Through courtesy of the Dominion Statistician, we are able to include with this Monthly Letter a form containing the general population questions. These have to be answered by or for every living Canadian. The form we have printed will enable you and your family to play a census "game" now, by filling in the information, and then you will be ready with the answers when the census man calls.

Wonderful Machines

Huge books and forms are no longer in style. Last census the enumerators carried around forms two feet four inches wide; this year they will have forms about seven inches square. These are called "mark—sense" forms. The enumerator merely makes a mark in the right space instead of writing your answer in full. He uses an electrographic pen.

Then, instead of transcribing the information laboriously by hand, in the old manner, the census people will feed the cards into a machine. Wherever the special ink appears, an electrical contact will be made and a hole will be punched. There emerges from the machine a fully punched card, ready for automatic counting or for filing.

The electronic statistical machine is one of the "wizards" among machines. It will reject cards containing errors. For example, if the enumerator has put a mark opposite "6" for a lad's age, and another mark opposite "married", the circuits won't take it. Similarly, if a farmer's card has a hole punched to indicate he got something like $55 a bushel for his wheat, the circuits won't take that either. These cards would be thrown out by the machine for correction.

The machines are merely rented to the Canadian Government. When our census is finished, they will be shipped to some other country.

Taking everything into consideration - men, machines, printing, and all the rest - it is estimated that the cost of our census will be about $9 million. More than 70 per cent of the money goes to enumerators throughout Canada, and to staffs in the regional and central offices. The whole sum works out at about 64 cents per person.

Internationally Important

Canada's census is of interest not only to Canadians, but to people in many other lands.

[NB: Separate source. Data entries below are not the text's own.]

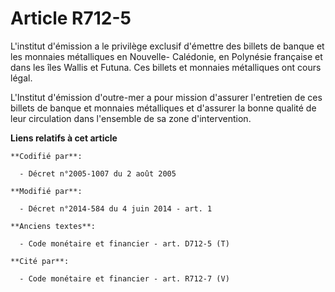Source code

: # Article R712-5

L'institut d'émission a le privilège exclusif d'émettre des billets de banque et les monnaies métalliques en Nouvelle-
Calédonie, en Polynésie française et dans les îles Wallis et Futuna. Ces billets et monnaies métalliques ont cours légal.

L'Institut d'émission d'outre-mer a pour mission d'assurer l'entretien de ces billets de banque et monnaies métalliques et
d'assurer la bonne qualité de leur circulation dans l'ensemble de sa zone d'intervention.

**Liens relatifs à cet article**

	**Codifié par**:

	  - Décret n°2005-1007 du 2 août 2005

	**Modifié par**:

	  - Décret n°2014-584 du 4 juin 2014 - art. 1

	**Anciens textes**:

	  - Code monétaire et financier - art. D712-5 (T)

	**Cité par**:

	  - Code monétaire et financier - art. R712-7 (V)
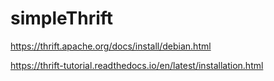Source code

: # simpleThrift

https://thrift.apache.org/docs/install/debian.html


https://thrift-tutorial.readthedocs.io/en/latest/installation.html

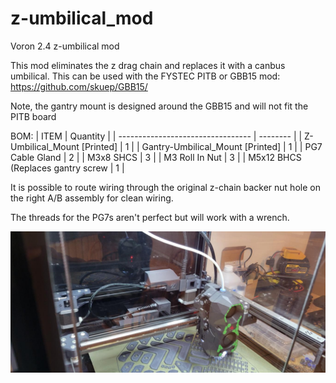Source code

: # z-umbilical_mod
Voron 2.4 z-umbilical mod

This mod eliminates the z drag chain and replaces it with a canbus umbilical. This can be used with the FYSTEC PITB or GBB15 mod: https://github.com/skuep/GBB15/

Note, the gantry mount is designed around the GBB15 and will not fit the PITB board

BOM:
| ITEM                              | Quantity |
| --------------------------------- | -------- |
| Z-Umbilical_Mount [Printed]       | 1        |
| Gantry-Umbilical_Mount [Printed]  | 1        |
| PG7 Cable Gland                   | 2        |
| M3x8 SHCS                         | 3        |
| M3 Roll In Nut                    | 3        |
| M5x12 BHCS (Replaces gantry screw | 1        |

It is possible to route wiring through the original z-chain backer nut hole on the right A/B assembly for clean wiring.

The threads for the PG7s aren't perfect but will work with a wrench.

![Gantry Image](images/gantry_image.jpg?raw=true "Gantry Image")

Every wave length will carry the news when it is released about the end of the year.

As the outcome of effort by the United Nations, some 40 countries are counting heads during 1950 and 1951. In the Western Hemisphere, 22 countries are working co—operatively to take a census of the Americas - the first attempt to gather vital economic and social information about the 300 million inhabitants of North and South America at about the same time.

Each nation takes its own census, of course, but certain facts have been agreed upon so that a reasonably accurate comparison may be made of the resulting figures.

It is interesting, in this connection, that Nathan Keyfitz, senior research statistician of the Dominion Bureau of Statistics, has been sent on loan to Burma, where he will help plan the census of 1952. In this way, among others, Canada is co—operating with the Technical Assistance Administration of the United Nations.

With the co—operation of all our people, we shall have at this year's end a full—length portrait of ourselves. The first rough total should be published by November, and by December the count should be available for municipalities. The first detailed results should be ready by March 1952, telling such things as age distribution, sex, and so on. The complete report is expected by March 1953.